Search the listing below for the word "textbf" and copy each line where it appears.
(RECORDS FOR THE TASK begins)
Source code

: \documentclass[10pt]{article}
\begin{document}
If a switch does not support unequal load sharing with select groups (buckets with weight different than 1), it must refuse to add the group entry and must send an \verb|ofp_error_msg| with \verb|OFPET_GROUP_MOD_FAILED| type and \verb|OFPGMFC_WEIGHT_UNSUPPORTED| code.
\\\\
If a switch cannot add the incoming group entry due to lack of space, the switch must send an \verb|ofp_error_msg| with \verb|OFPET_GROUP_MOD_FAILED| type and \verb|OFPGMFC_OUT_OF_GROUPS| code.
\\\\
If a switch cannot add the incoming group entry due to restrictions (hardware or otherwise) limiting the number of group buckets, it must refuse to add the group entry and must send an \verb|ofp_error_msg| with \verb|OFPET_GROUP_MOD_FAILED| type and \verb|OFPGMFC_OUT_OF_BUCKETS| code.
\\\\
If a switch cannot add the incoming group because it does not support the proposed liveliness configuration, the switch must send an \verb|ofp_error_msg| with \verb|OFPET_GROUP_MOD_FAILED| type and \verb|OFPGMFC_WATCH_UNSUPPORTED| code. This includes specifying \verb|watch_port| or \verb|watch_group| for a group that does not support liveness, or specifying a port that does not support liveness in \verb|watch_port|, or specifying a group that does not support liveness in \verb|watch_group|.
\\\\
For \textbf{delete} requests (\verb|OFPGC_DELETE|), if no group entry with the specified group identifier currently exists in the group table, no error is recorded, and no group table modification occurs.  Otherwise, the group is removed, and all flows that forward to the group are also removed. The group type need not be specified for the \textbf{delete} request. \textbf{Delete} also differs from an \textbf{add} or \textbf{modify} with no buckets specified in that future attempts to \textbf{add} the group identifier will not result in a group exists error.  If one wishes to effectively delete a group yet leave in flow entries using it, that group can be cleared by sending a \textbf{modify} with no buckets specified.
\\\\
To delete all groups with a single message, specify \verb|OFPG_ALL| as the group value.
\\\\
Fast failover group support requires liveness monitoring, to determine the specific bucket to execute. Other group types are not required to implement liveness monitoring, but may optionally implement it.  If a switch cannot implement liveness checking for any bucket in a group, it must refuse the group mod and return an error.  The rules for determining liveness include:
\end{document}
(RECORDS FOR THE TASK ends)
(RECORDS FOR THE TASK begins)
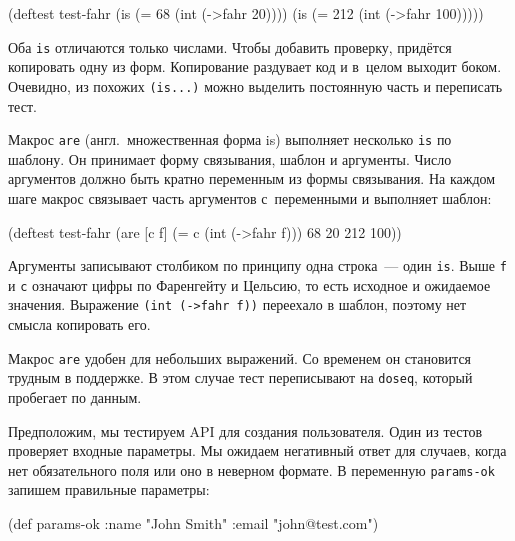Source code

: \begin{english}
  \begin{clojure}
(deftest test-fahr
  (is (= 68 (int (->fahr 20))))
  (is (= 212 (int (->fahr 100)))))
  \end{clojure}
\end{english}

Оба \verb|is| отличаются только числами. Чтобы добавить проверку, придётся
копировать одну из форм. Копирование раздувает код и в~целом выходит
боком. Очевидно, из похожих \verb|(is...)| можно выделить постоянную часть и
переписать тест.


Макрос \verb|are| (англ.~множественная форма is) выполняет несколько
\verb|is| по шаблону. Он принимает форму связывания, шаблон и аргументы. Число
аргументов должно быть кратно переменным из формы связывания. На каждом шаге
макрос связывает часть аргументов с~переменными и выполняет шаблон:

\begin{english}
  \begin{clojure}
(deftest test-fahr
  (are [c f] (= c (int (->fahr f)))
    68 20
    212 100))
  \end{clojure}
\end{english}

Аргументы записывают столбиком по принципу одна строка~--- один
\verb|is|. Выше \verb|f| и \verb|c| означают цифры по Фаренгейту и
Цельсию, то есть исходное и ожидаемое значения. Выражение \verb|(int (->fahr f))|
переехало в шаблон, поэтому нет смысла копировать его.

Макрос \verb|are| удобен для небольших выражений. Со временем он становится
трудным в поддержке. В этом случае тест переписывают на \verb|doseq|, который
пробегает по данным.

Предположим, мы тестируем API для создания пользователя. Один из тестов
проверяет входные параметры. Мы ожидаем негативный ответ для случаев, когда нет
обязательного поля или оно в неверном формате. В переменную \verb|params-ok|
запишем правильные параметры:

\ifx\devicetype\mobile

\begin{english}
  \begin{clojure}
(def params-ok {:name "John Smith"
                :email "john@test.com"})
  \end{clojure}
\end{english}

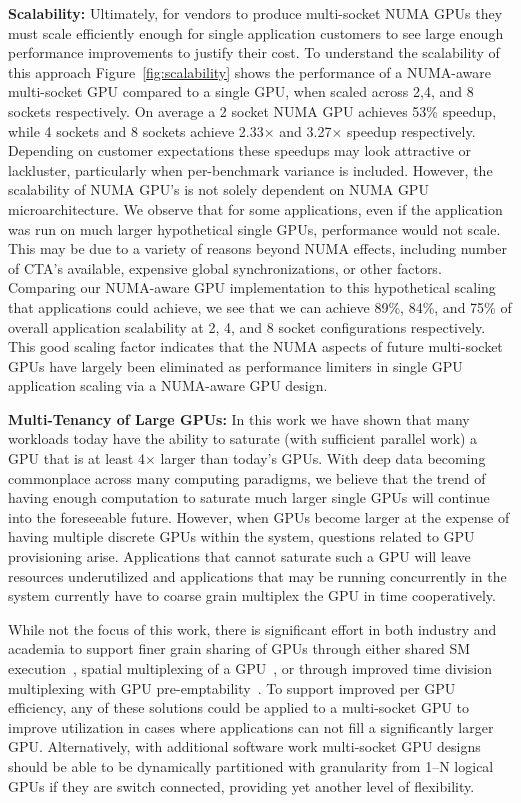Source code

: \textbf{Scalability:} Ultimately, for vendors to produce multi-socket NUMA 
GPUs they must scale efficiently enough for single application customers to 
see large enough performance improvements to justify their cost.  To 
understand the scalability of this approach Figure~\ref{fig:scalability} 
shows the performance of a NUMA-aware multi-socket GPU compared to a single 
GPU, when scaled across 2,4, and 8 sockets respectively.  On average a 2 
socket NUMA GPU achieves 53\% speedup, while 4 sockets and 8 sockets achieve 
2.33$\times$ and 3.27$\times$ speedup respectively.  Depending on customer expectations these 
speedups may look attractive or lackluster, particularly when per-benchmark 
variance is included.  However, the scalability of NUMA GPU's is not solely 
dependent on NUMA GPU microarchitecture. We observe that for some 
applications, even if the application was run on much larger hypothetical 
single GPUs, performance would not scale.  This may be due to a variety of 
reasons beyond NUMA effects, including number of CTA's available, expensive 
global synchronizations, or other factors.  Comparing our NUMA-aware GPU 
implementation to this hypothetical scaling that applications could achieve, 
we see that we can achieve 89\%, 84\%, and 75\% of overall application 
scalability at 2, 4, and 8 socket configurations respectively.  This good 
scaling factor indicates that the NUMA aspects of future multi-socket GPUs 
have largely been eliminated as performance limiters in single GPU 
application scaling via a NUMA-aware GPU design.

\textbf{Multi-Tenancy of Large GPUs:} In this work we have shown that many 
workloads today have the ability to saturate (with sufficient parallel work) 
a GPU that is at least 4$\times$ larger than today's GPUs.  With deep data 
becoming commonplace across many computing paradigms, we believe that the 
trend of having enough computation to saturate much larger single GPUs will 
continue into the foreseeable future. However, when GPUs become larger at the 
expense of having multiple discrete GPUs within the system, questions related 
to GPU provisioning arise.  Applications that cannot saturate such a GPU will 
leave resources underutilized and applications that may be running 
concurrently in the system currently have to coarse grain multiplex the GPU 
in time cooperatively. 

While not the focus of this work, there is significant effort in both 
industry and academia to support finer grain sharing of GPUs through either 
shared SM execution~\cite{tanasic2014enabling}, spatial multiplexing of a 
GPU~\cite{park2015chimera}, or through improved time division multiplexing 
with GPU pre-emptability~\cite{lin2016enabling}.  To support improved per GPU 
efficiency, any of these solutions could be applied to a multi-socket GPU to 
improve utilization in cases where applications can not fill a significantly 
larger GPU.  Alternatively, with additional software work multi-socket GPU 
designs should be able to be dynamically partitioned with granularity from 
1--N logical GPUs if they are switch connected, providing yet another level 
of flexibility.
(RECORDS FOR THE TASK ends)
- **FINAL ANSWER**
For \textbf{delete} requests (\verb|OFPGC_DELETE|), if no group entry with the specified group identifier currently exists in the group table, no error is recorded, and no group table modification occurs.  Otherwise, the group is removed, and all flows that forward to the group are also removed. The group type need not be specified for the \textbf{delete} request. \textbf{Delete} also differs from an \textbf{add} or \textbf{modify} with no buckets specified in that future attempts to \textbf{add} the group identifier will not result in a group exists error.  If one wishes to effectively delete a group yet leave in flow entries using it, that group can be cleared by sending a \textbf{modify} with no buckets specified.
: \textbf{Scalability:} Ultimately, for vendors to produce multi-socket NUMA 
\textbf{Multi-Tenancy of Large GPUs:} In this work we have shown that many 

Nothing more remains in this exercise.